▶ _Task details_
Return all lines below containing the word "components".
====== Extracted material
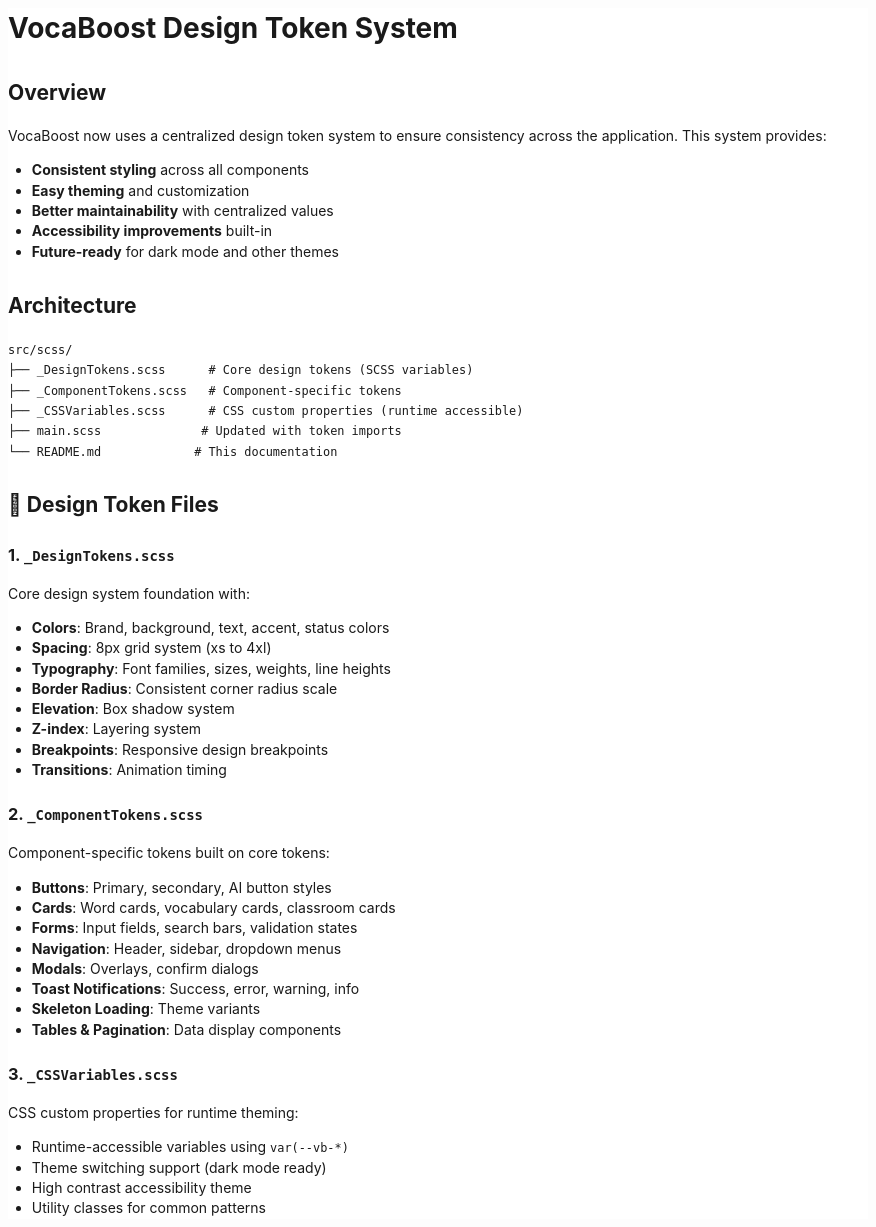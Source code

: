 # VocaBoost Design Token System

## Overview

VocaBoost now uses a centralized design token system to ensure consistency across the application. This system provides:

- **Consistent styling** across all components
- **Easy theming** and customization
- **Better maintainability** with centralized values
- **Accessibility improvements** built-in
- **Future-ready** for dark mode and other themes

## Architecture

```
src/scss/
├── _DesignTokens.scss      # Core design tokens (SCSS variables)
├── _ComponentTokens.scss   # Component-specific tokens
├── _CSSVariables.scss      # CSS custom properties (runtime accessible)
├── main.scss              # Updated with token imports
└── README.md             # This documentation
```

## 🎨 Design Token Files

### 1. `_DesignTokens.scss`
Core design system foundation with:
- **Colors**: Brand, background, text, accent, status colors
- **Spacing**: 8px grid system (xs to 4xl)
- **Typography**: Font families, sizes, weights, line heights
- **Border Radius**: Consistent corner radius scale
- **Elevation**: Box shadow system
- **Z-index**: Layering system
- **Breakpoints**: Responsive design breakpoints
- **Transitions**: Animation timing

### 2. `_ComponentTokens.scss`
Component-specific tokens built on core tokens:
- **Buttons**: Primary, secondary, AI button styles
- **Cards**: Word cards, vocabulary cards, classroom cards
- **Forms**: Input fields, search bars, validation states
- **Navigation**: Header, sidebar, dropdown menus
- **Modals**: Overlays, confirm dialogs
- **Toast Notifications**: Success, error, warning, info
- **Skeleton Loading**: Theme variants
- **Tables & Pagination**: Data display components

### 3. `_CSSVariables.scss`
CSS custom properties for runtime theming:
- Runtime-accessible variables using `var(--vb-*)`
- Theme switching support (dark mode ready)
- High contrast accessibility theme
- Utility classes for common patterns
============
▶ _Answer section_
- **Consistent styling** across all components
- **Tables & Pagination**: Data display components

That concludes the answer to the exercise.